Attempt A — VAD-only endpointing, act on first final¶
The bot uses 300 ms silence detection. The caller pauses after "four four" (thinking). 300 ms of silence trips the endpoint. The bot commits a final of "four four," fires the lookup, finds no account ending "44," and says "I couldn't find that account." The caller, mid-number, is baffled and angry. Worse, a dropped frame (chapter 02) on the lossy leg turned the spoken "one" into near-silence, so even the digits it did capture are suspect.
Attempt B — semantic endpointing + read-back confirmation¶
The bot streams interims but recognizes, semantically, that "four four" inside an account-number collection is incomplete — it's expecting more digits. Endpointing holds. It waits for either a long confident silence or a completeness signal. When the caller finishes, the final stabilizes to "four four one seven." Because digits are high-stakes and the channel is lossy, the bot does not trust the single pass: it reads back "I have account ending four-four-one-seven, is that right?" The caller confirms. Now it fires the chapter-07 CRM lookup.
The hard part hiding here: the bot needed context to endpoint well. A bare VAD has no idea it's in the middle of a digit sequence. The dialog state ("I am collecting an account number") feeds the turn clock. This is why endpointing is not purely an ASR concern — it couples to orchestration (chapter 04).
4) Why streaming ASR with semantic endpointing instead of VAD + batch ASR — choosing under a conversational workload¶
The plausible alternative under a "keep it simple" mindset: use a cheap VAD to chop the audio into utterances, then send each finished chunk to a high-accuracy batch ASR. It's simpler and the batch model is often slightly more accurate.

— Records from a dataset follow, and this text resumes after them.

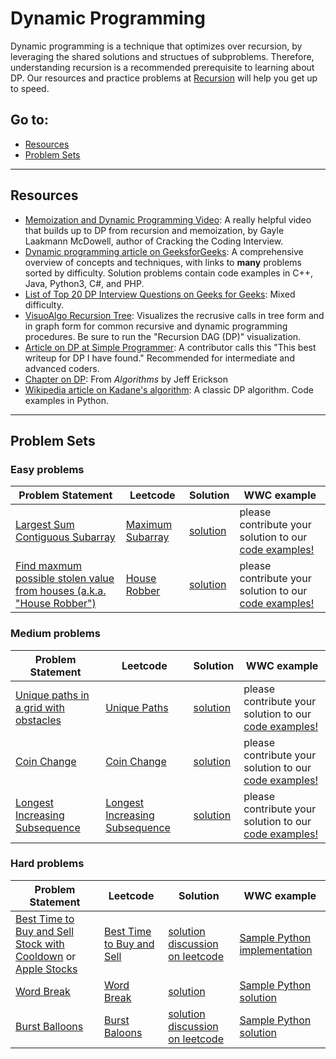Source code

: # Dynamic Programming

Dynamic programming is a technique that optimizes over recursion, by leveraging the shared solutions and structues of subproblems. Therefore, understanding recursion is a recommended prerequisite to learning about DP. Our resources and practice problems at [Recursion](https://github.com/WomenWhoCode/wwcsf-algos/tree/master/topics/recursion.md) will help you get up to speed. 

## Go to:
 * [Resources](#resources)
 * [Problem Sets](#problem-sets)

___

## Resources

* [Memoization and Dynamic Programming Video](https://youtu.be/P8Xa2BitN3I): A really helpful video that builds up to DP from recursion and memoization, by Gayle Laakmann McDowell, author of Cracking the Coding Interview.
* [Dynamic programming article on GeeksforGeeks](https://www.geeksforgeeks.org/dynamic-programming/): A comprehensive overview of concepts and techniques, with links to **many** problems sorted by difficulty. Solution problems contain code examples in C++, Java, Python3, C#, and PHP.
* [List of Top 20 DP Interview Questions on Geeks for Geeks](https://www.geeksforgeeks.org/top-20-dynamic-programming-interview-questions/): Mixed difficulty.
* [VisuoAlgo Recursion Tree](https://visualgo.net/en/recursion?slide=1): Visualizes the recrusive calls in tree form and in graph form for common recursive and dynamic programming procedures. Be sure to run the "Recursion DAG (DP)" visualization.
* [Article on DP at Simple Programmer](https://simpleprogrammer.com/guide-dynamic-programming/): A contributor calls this "This best writeup for DP I have found." Recommended for intermediate and advanced coders.
* [Chapter on DP](http://jeffe.cs.illinois.edu/teaching/algorithms/book/03-dynprog.pdf): From *Algorithms* by Jeff Erickson
* [Wikipedia article on Kadane's algorithm](https://en.wikipedia.org/wiki/Maximum_subarray_problem#Kadane's_algorithm): A classic DP algorithm. Code examples in Python.

___

## Problem Sets

### Easy problems
Problem Statement | Leetcode | Solution | WWC example
--- | --- | --- | ---
[Largest Sum Contiguous Subarray](https://www.geeksforgeeks.org/largest-sum-contiguous-subarray/) | [Maximum Subarray](https://leetcode.com/problems/maximum-subarray/) | [solution](https://www.geeksforgeeks.org/largest-sum-contiguous-subarray/#tablist1-panel1) | please contribute your solution to our [code examples!](https://github.com/WomenWhoCode/wwcsf-algos/tree/master/code-examples/dynamic-programming)
[Find maxmum possible stolen value from houses (a.k.a. "House Robber")](https://www.geeksforgeeks.org/find-maximum-possible-stolen-value-houses/) | [House Robber](https://leetcode.com/problems/house-robber/) | [solution](https://www.geeksforgeeks.org/find-maximum-possible-stolen-value-houses/#tablist1-panel1) | please contribute your solution to our [code examples!](https://github.com/WomenWhoCode/wwcsf-algos/tree/master/code-examples/dynamic-programming)

### Medium problems
Problem Statement | Leetcode | Solution | WWC example
--- | --- | --- | ---
[Unique paths in a grid with obstacles](https://www.geeksforgeeks.org/unique-paths-in-a-grid-with-obstacles/) | [Unique Paths](https://leetcode.com/problems/unique-paths-ii/) | [solution](https://www.geeksforgeeks.org/unique-paths-in-a-grid-with-obstacles/#highlighter_437436) | please contribute your solution to our [code examples!](https://github.com/WomenWhoCode/wwcsf-algos/tree/master/code-examples/dynamic-programming)
[Coin Change](https://leetcode.com/explore/interview/card/top-interview-questions-medium/111/dynamic-programming/809/) | [Coin Change](https://leetcode.com/problems/coin-change/) | [solution](https://leetcode.com/articles/coin-change/) | please contribute your solution to our [code examples!](https://github.com/WomenWhoCode/wwcsf-algos/tree/master/code-examples/dynamic-programming)
[Longest Increasing Subsequence](https://leetcode.com/explore/interview/card/top-interview-questions-medium/111/dynamic-programming/810/) | [Longest Increasing Subsequence](https://leetcode.com/problems/longest-increasing-subsequence/) | [solution](https://leetcode.com/articles/longest-increasing-subsequence/) | please contribute your solution to our [code examples!](https://github.com/WomenWhoCode/wwcsf-algos/tree/master/code-examples/dynamic-programming)

### Hard problems
Problem Statement | Leetcode | Solution | WWC example
--- | --- | --- | ---
[Best Time to Buy and Sell Stock with Cooldown](https://leetcode.com/explore/interview/card/top-interview-questions-hard/121/dynamic-programming/862/) or [Apple Stocks](https://www.interviewcake.com/question/python3/stock-price) | [Best Time to Buy and Sell](https://leetcode.com/problems/best-time-to-buy-and-sell-stock-with-cooldown/) | [solution discussion on leetcode](https://leetcode.com/explore/interview/card/top-interview-questions-hard/121/dynamic-programming/862/discuss) | [Sample Python implementation](https://github.com/WomenWhoCode/wwcsf-algos/tree/master/code-examples/dynamic-programming/buy_sell_stock_cooldown.py)
[Word Break](https://www.geeksforgeeks.org/word-break-problem-dp-32/) | [Word Break](https://leetcode.com/problems/word-break-ii/) | [solution](https://www.geeksforgeeks.org/word-break-problem-dp-32/#tablist1-panel1) | [Sample Python solution](https://github.com/WomenWhoCode/wwcsf-algos/tree/master/code-examples/dynamic-programming/word_break_ii.py)
[Burst Balloons](https://leetcode.com/explore/interview/card/top-interview-questions-hard/121/dynamic-programming/866/) | [Burst Baloons](https://leetcode.com/problems/burst-balloons/) | [solution discussion on leetcode](https://leetcode.com/explore/interview/card/top-interview-questions-hard/121/dynamic-programming/866/discuss) | [Sample Python solution](https://github.com/WomenWhoCode/wwcsf-algos/tree/master/code-examples/dynamic-programming/burst_balloon.py)
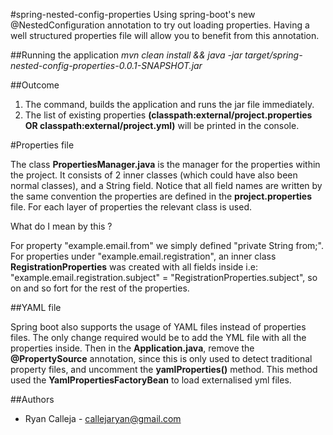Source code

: #spring-nested-config-properties
Using spring-boot's new @NestedConfiguration annotation to try out loading properties. Having a well structured properties file will allow you to benefit from this annotation. 

##Running the application 
*mvn clean install && java -jar target/spring-nested-config-properties-0.0.1-SNAPSHOT.jar*

##Outcome
 1. The command, builds the application and runs the jar file immediately.
 2. The list of existing properties **(classpath:external/project.properties OR classpath:external/project.yml)** will be printed in the console.

#Properties file

The class **PropertiesManager.java** is the manager for the properties within the project. It consists of 2 inner classes (which could have also been normal classes), and a String field. Notice that all field names are written by the same convention the properties are defined in the **project.properties** file. For each layer of properties the relevant class is used.

What do I mean by this ?

For property "example.email.from" we simply defined "private String from;".
For properties under "example.email.registration", an inner class **RegistrationProperties** was created with all fields inside i.e: "example.email.registration.subject" = "RegistrationProperties.subject", so on and so fort for the rest of the properties.

##YAML file

Spring boot also supports the usage of YAML files instead of properties files. The only change required would be to add the YML file with all the properties inside. Then in the **Application.java**, remove the **@PropertySource** annotation, since this is only used to detect traditional property files, and uncomment the **yamlProperties()** method. This method used the **YamlPropertiesFactoryBean** to load externalised yml files.

##Authors
 - Ryan Calleja - callejaryan@gmail.com


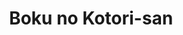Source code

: --- 
title: "Boku no Kotori-san"
publishdate: "2019-7-24T16:48:46+02:00"
src: "https://365manga.net/manga/boku-no-kotori-san"
image: "https://data.365manga.net/images/thumbnails/6863-boku-no-kotori-san.jpg"
description: "From Cave Scanlations: Nagomi Mameshiba (18), for the first time in his life, he invites a girl to his house with 'oden' as bait. Just what is he planning? Can he convey his feeling with an oden dinner?"
---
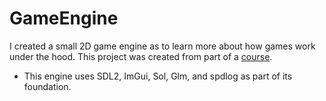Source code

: # GameEngine
 
I created a small 2D game engine as to learn more about how games work under the hood. This project was created from part of a [course](https://pikuma.com/courses/cpp-2d-game-engine-development).

- This engine uses SDL2, ImGui, Sol, Glm, and spdlog as part of its foundation. 

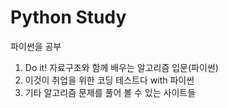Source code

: # Python Study
파이썬을 공부

1. Do it! 자료구조와 함께 배우는 알고리즘 입문(파이썬)
2. 이것이 취업을 위한 코딩 테스트다 with 파이썬
3. 기타 알고리즘 문제를 풀어 볼 수 있는 사이트들         
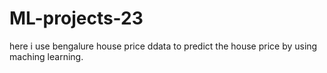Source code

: # ML-projects-23
here i use bengalure house price ddata to predict the house price by using maching learning.
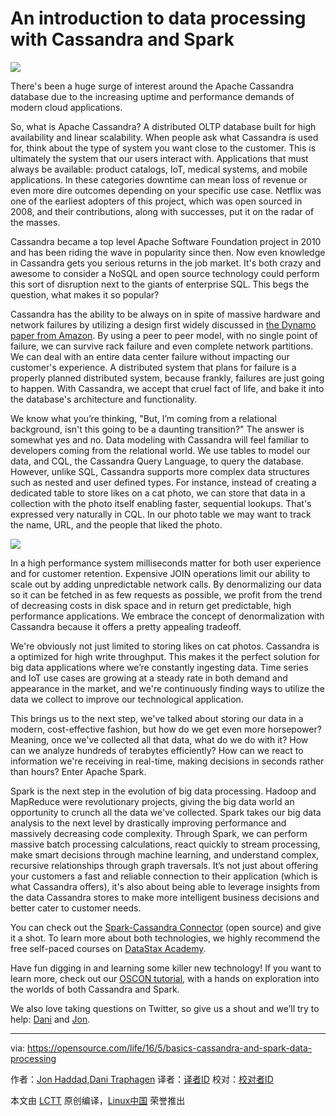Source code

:An introduction to data processing with Cassandra and Spark
==============================================================

![](https://opensource.com/sites/default/files/styles/image-full-size/public/images/life/osdc_520x292_opendata_0613mm.png?itok=mzC0Tb28)


There's been a huge surge of interest around the Apache Cassandra database due to the increasing uptime and performance demands of modern cloud applications.

So, what is Apache Cassandra? A distributed OLTP database built for high availability and linear scalability. When people ask what Cassandra is used for, think about the type of system you want close to the customer. This is ultimately the system that our users interact with. Applications that must always be available: product catalogs, IoT, medical systems, and mobile applications. In these categories downtime can mean loss of revenue or even more dire outcomes depending on your specific use case. Netflix was one of the earliest adopters of this project, which was open sourced in 2008, and their contributions, along with successes, put it on the radar of the masses.

Cassandra became a top level Apache Software Foundation project in 2010 and has been riding the wave in popularity since then. Now even knowledge in Cassandra gets you serious returns in the job market. It's both crazy and awesome to consider a NoSQL and open source technology could perform this sort of disruption next to the giants of enterprise SQL. This begs the question, what makes it so popular?

Cassandra has the ability to be always on in spite of massive hardware and network failures by utilizing a design first widely discussed in [the Dynamo paper from Amazon][1]. By using a peer to peer model, with no single point of failure, we can survive rack failure and even complete network partitions. We can deal with an entire data center failure without impacting our customer's experience. A distributed system that plans for failure is a properly planned distributed system, because frankly, failures are just going to happen. With Cassandra, we accept that cruel fact of life, and bake it into the database's architecture and functionality.

We know what you’re thinking, "But, I’m coming from a relational background, isn't this going to be a daunting transition?" The answer is somewhat yes and no. Data modeling with Cassandra will feel familiar to developers coming from the relational world. We use tables to model our data, and CQL, the Cassandra Query Language, to query the database. However, unlike SQL, Cassandra supports more complex data structures such as nested and user defined types. For instance, instead of creating a dedicated table to store likes on a cat photo, we can store that data in a collection with the photo itself enabling faster, sequential lookups. That's expressed very naturally in CQL. In our photo table we may want to track the name, URL, and the people that liked the photo.

![](https://opensource.com/sites/default/files/resize/screen_shot_2016-05-06_at_7.17.33_am-350x198.png)

In a high performance system milliseconds matter for both user experience and for customer retention. Expensive JOIN operations limit our ability to scale out by adding unpredictable network calls. By denormalizing our data so it can be fetched in as few requests as possible, we profit from the trend of decreasing costs in disk space and in return get predictable, high performance applications. We embrace the concept of denormalization with Cassandra because it offers a pretty appealing tradeoff.

We're obviously not just limited to storing likes on cat photos. Cassandra is a optimized for high write throughput. This makes it the perfect solution for big data applications where we’re constantly ingesting data. Time series and IoT use cases are growing at a steady rate in both demand and appearance in the market, and we're continuously finding ways to utilize the data we collect to improve our technological application.

This brings us to the next step, we've talked about storing our data in a modern, cost-effective fashion, but how do we get even more horsepower? Meaning, once we've collected all that data, what do we do with it? How can we analyze hundreds of terabytes efficiently? How can we react to information we're receiving in real-time, making decisions in seconds rather than hours? Enter Apache Spark.

Spark is the next step in the evolution of big data processing. Hadoop and MapReduce were revolutionary projects, giving the big data world an opportunity to crunch all the data we've collected. Spark takes our big data analysis to the next level by drastically improving performance and massively decreasing code complexity. Through Spark, we can perform massive batch processing calculations, react quickly to stream processing, make smart decisions through machine learning, and understand complex, recursive relationships through graph traversals. It’s not just about offering your customers a fast and reliable connection to their application (which is what Cassandra offers), it's also about being able to leverage insights from the data Cassandra stores to make more intelligent business decisions and better cater to customer needs.

You can check out the [Spark-Cassandra Connector][2] (open source) and give it a shot. To learn more about both technologies, we highly recommend the free self-paced courses on [DataStax Academy][3].

Have fun digging in and learning some killer new technology! If you want to learn more, check out our [OSCON tutorial][4], with a hands on exploration into the worlds of both Cassandra and Spark.

We also love taking questions on Twitter, so give us a shout and we’ll try to help: [Dani][5] and [Jon][6].

--------------------------------------------------------------------------------

via: https://opensource.com/life/16/5/basics-cassandra-and-spark-data-processing

作者：[Jon Haddad][a],[Dani Traphagen][b]
译者：[译者ID](https://github.com/译者ID)
校对：[校对者ID](https://github.com/校对者ID)

本文由 [LCTT](https://github.com/LCTT/TranslateProject) 原创编译，[Linux中国](https://linux.cn/) 荣誉推出

[a]: https://twitter.com/rustyrazorblade
[b]: https://opensource.com/users/dtrapezoid
[1]: http://www.allthingsdistributed.com/files/amazon-dynamo-sosp2007.pdf
[2]: https://github.com/datastax/spark-cassandra-connector
[3]: https://academy.datastax.com/
[4]: http://conferences.oreilly.com/oscon/open-source-us/public/schedule/detail/49162
[5]: https://twitter.com/dtrapezoid
[6]: https://twitter.com/rustyrazorblade
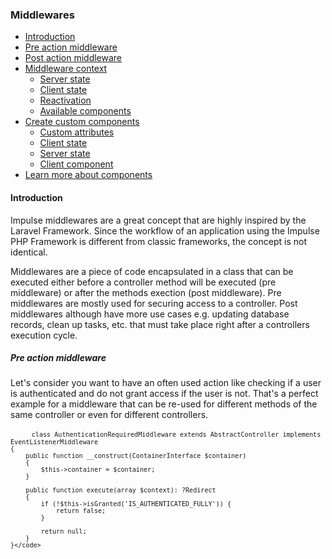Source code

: <h3 class="doc-title">Middlewares</h3>

- [Introduction](#introduction)
- [Pre action middleware](#pre-action-middleware)
- [Post action middleware](#post-action-middleware)
- [Middleware context](#middleware-context)
    - [Server state](#server-state)
    - [Client state](#client-state)
    - [Reactivation](#reactivation)
	- [Available components](#registered_components)
- [Create custom components](#create_custom_components)
    - [Custom attributes](#custom_attributes)
    - [Client state](#client_synchronization)
    - [Server state](#server_synchronization)
    - [Client component](#client_component)
- [Learn more about components](#advanced_topics)

<h4><a id="introduction">Introduction</a></h4>

Impulse middlewares are a great concept that are highly inspired by the Laravel Framework. Since the workflow 
of an application using the Impulse PHP Framework is different from classic frameworks, the concept is not identical.

Middlewares are a piece of code encapsulated in a class that can be executed either before a controller method will be executed (pre middleware) or after the methods exection (post middleware). Pre middlewares are mostly used for securing access to a controller. Post middlewares although have more use cases e.g. updating database records, clean up tasks, etc. that must take place right after a controllers execution cycle.

<h5><a id="pre-action-middleware">Pre action middleware</a></h5>

Let's consider you want to have an often used action like checking if a user is authenticated and do not grant access if the user is not. That's a perfect example for a middleware that can be re-used for different methods
of the same controller or even for different controllers. 

<div class="code-header">
	<div class="container-fluid">
		<div class="row">
          <div class="button red"></div>
          <div class="button yellow"></div>
          <div class="button green"></div>
        </div>
    </div>
</div>
<pre class="code-white line-numbers language-php">
	<code class="imp-code language-php"><?php
	namespace App\Controller\Middleware;
	use Impulse\ImpulseBundle\Execution\Middleware\EventListenerMiddleware;
	use Psr\Container\ContainerInterface;
	use Symfony\Bundle\FrameworkBundle\Controller\AbstractController;

    class AuthenticationRequiredMiddleware extends AbstractController implements EventListenerMiddleware
    {
        public function __construct(ContainerInterface $container)
        {
            $this->container = $container;
        }

        public function execute(array $context): ?Redirect
        {
            if (!$this->isGranted('IS_AUTHENTICATED_FULLY')) {
                return false;
            }

            return null;
        }
    }</code>
</pre>
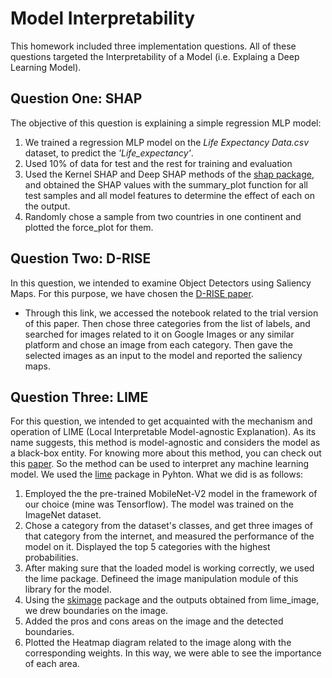 # Model Interpretability
This homework included three implementation questions. All of these questions targeted the Interpretability of a Model (i.e. Explaing a Deep Learning Model).

## Question One: SHAP
The objective of this question is explaining a simple regression MLP model:
1. We trained a regression MLP model on the *Life Expectancy Data.csv* dataset, to predict the *'Life_expectancy'*.
2. Used 10% of data for test and the rest for training and evaluation
3. Used the Kernel SHAP and Deep SHAP methods of the [shap package](https://shap-lrjball.readthedocs.io/en/latest/api.html), and obtained the SHAP values with the summary_plot function for all test samples and all model features to determine the effect of each on the output.
4. Randomly chose a sample from two countries in one continent and plotted the force_plot for them.

## Question Two: D-RISE
In this question, we intended to examine Object Detectors using Saliency Maps. For this purpose, we have chosen the [D-RISE paper](https://arxiv.org/pdf/2006.03204.pdf).
- Through this link, we accessed the notebook related to the trial version of this paper. Then chose three categories from the list of labels, and searched for images related to it on Google Images or any similar platform and chose an image from each category. Then gave the selected images as an input to the model and reported the saliency maps.

## Question Three: LIME
For this question, we intended to get acquainted with the mechanism and operation of LIME (Local Interpretable Model-agnostic Explanation). As its name suggests, this method is model-agnostic and considers the model as a black-box entity. For knowing more about this method, you can check out this [paper](https://arxiv.org/pdf/1602.04938.pdf?source=post_page---------------------------). So the method can be used to interpret any machine learning model. We used the [lime](https://lime-ml.readthedocs.io/en/latest/index.html) package in Pyhton. What we did is as follows:
1. Employed the the pre-trained MobileNet-V2 model in the framework of our choice (mine was Tensorflow). The model was trained on the ImageNet dataset.
2. Chose a category from the dataset's classes, and get three images of that category from the internet, and measured the performance of the model on it. Displayed the top 5 categories with the highest probabilities.
3. After making sure that the loaded model is working correctly, we used the lime package. Defineed the image manipulation module of this library for the model.
4. Using the [skimage](https://scikit-image.org/docs/stable/api/skimage.html) package and the outputs obtained from lime_image, we drew boundaries on the image.
5. Added the pros and cons areas on the image and the detected boundaries.
6. Plotted the Heatmap diagram related to the image along with the corresponding weights. In this way, we were able to see the importance of each area.
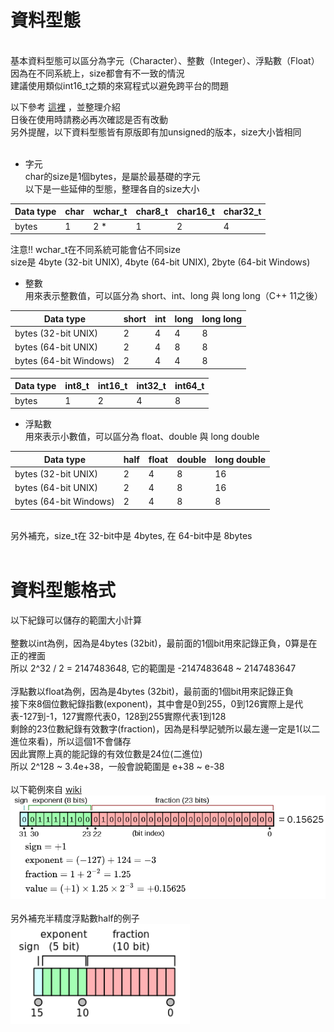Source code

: 資料型態<br>
=======
<br>
基本資料型態可以區分為字元（Character）、整數（Integer）、浮點數（Float）<br>
因為在不同系統上，size都會有不一致的情況<br>
建議使用類似int16_t之類的來寫程式以避免跨平台的問題<br>

以下參考 [這裡](https://www.ibm.com/docs/en/ibm-mq/9.0?topic=platforms-standard-data-types-unix-linux-windows)
，並整理介紹<br>
日後在使用時請務必再次確認是否有改動<br>
另外提醒，以下資料型態皆有原版即有加unsigned的版本，size大小皆相同<br>
<br>

* 字元<br>
char的size是1個bytes，是屬於最基礎的字元<br>
以下是一些延伸的型態，整理各自的size大小<br>

Data type | char | wchar_t | char8_t | char16_t | char32_t
--- | --- | --- | --- | --- | --- 
bytes  | 1 | 2 * | 1 | 2 | 4

注意!! wchar_t在不同系統可能會佔不同size<br>
size是 4byte (32-bit UNIX), 4byte (64-bit UNIX), 2byte (64-bit Windows)<br>

* 整數<br>
用來表示整數值，可以區分為 short、int、long 與 long long（C++ 11之後）<br>

Data type | short | int | long | long long 
--- | --- | --- | --- | ---
bytes (32-bit UNIX) | 2 | 4 | 4 | 8 
bytes (64-bit UNIX) | 2 | 4 | 8 | 8 
bytes (64-bit Windows) | 2 | 4 | 4 | 8 

Data type | int8_t | int16_t | int32_t | int64_t 
--- | --- | --- | --- | ---
bytes  | 1 | 2 | 4 | 8 

* 浮點數<br>
用來表示小數值，可以區分為 float、double 與 long double<br>

Data type | half | float | double | long double 
--- | --- | --- | --- | --- 
bytes (32-bit UNIX) | 2 | 4 | 8 | 16 
bytes (64-bit UNIX) | 2 | 4 | 8 | 16 
bytes (64-bit Windows) | 2 | 4 | 8 | 8 
<br>
另外補充，size_t在 32-bit中是 4bytes, 在 64-bit中是 8bytes<br>
<br>

資料型態格式<br>
===========
以下紀錄可以儲存的範圍大小計算<br>
<br>
整數以int為例，因為是4bytes (32bit)，最前面的1個bit用來記錄正負，0算是在正的裡面<br>
所以 2^32 / 2 = 2147483648, 它的範圍是 -2147483648 ~ 2147483647<br>
<br>
浮點數以float為例，因為是4bytes (32bit)，最前面的1個bit用來記錄正負<br>
接下來8個位數紀錄指數(exponent)，其中會是0到255，0到126實際上是代表-127到-1，127實際代表0，128到255實際代表1到128<br>
剩餘的23位數紀錄有效數字(fraction)，因為是科學記號所以最左邊一定是1(以二進位來看)，所以這個1不會儲存<br>
因此實際上真的能記錄的有效位數是24位(二進位)<br>
所以 2^128 ~ 3.4e+38，一般會說範圍是 e+38 ~ e-38<br>
<br>
以下範例來自 [wiki](https://zh.wikipedia.org/zh-tw/%E5%96%AE%E7%B2%BE%E5%BA%A6%E6%B5%AE%E9%BB%9E%E6%95%B8)<br>
![圖片](./FLOAT格式.PNG)<br>
<br>
另外補充半精度浮點數half的例子<br>
![圖片](./HALF格式.PNG)<br>
<br>
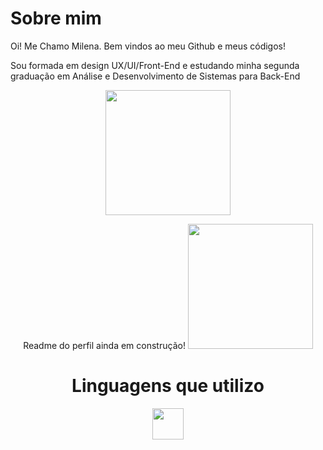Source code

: # Sobre mim

Oi! Me Chamo Milena. Bem vindos ao meu Github e meus códigos!

Sou formada em design UX/UI/Front-End e estudando minha segunda graduação em Análise e Desenvolvimento de Sistemas para Back-End

<div align="center">
    <img src="https://static.wikia.nocookie.net/valorant/images/2/24/Sentinel_Slide_Spray.gif/revision/latest?cb=20240308130523" width="200" height="200" />
  </a>

Readme do perfil ainda em construção!
 <img src="https://i.gifer.com/5iqM.gif" width="200" height="200" />
    

# Linguagens que utilizo 
<img src="https://emoji.discadia.com/emojis/124fdb58-d553-47a3-8533-df65d47e6bb8.PNG" width="50" height="50" />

- VAD chop + batch ASR per utterance — simple, accurate per chunk, cheap to wire. But it can only endpoint on silence (interrupts mid-thought), it has no interims (no responsiveness, the bot can't start thinking until the chunk is done and transcribed), and chunk boundaries cut words. Fine for voicemail transcription; wrong for conversation.
- Streaming ASR + semantic endpointing — interims for feel and speculative prep, finals for commit, turn detection that understands completeness. Costs more per minute and is more complex, but it's the only option that hits a sub-second turn under a conversational workload.
For a billing line where the bot and caller take dozens of turns and every turn must feel snappy, streaming with semantic endpointing wins. The deciding question: is the audio a conversation (needs turn-taking) or a recording (needs only transcription)? Conversation forces streaming. Recording (chapter 06) can batch.
5) The property that changes the design: phone accents and noise hit the highest-stakes tokens¶
The dimension people underestimate is robustness on the specific tokens that carry verification weight, over a channel that's already degraded. Phone audio is 8 kHz, band-limited, and lossy (chapter 02). Now add a caller with a strong regional accent, a noisy street, or a code-switching speaker. General ASR word-error-rate might still look fine — because common words ("the," "I," "want") are robust and dominate the average. But digits, names, and account numbers have little redundancy, and they're exactly what authentication and payment depend on.
Overall WER on the call: 4% ← "looks fine"
WER on common words: 2%
WER on digits/names/IDs: 11% ← the tokens that gate auth & payment
A 4% average hides an 11% failure rate on the only tokens that matter.
This is the asymmetry that should change your design: never grade ASR on average WER for a contact-center bot; grade it on entity accuracy — digits, names, account numbers, amounts. And design the dialog to confirm those entities (read-back, spell-back, "did you say one-five or five-zero?") rather than trust a single transcription. Phone-tuned models (Deepgram's telephony models, accepting μ-law directly) and domain keyword boosting raise entity accuracy specifically.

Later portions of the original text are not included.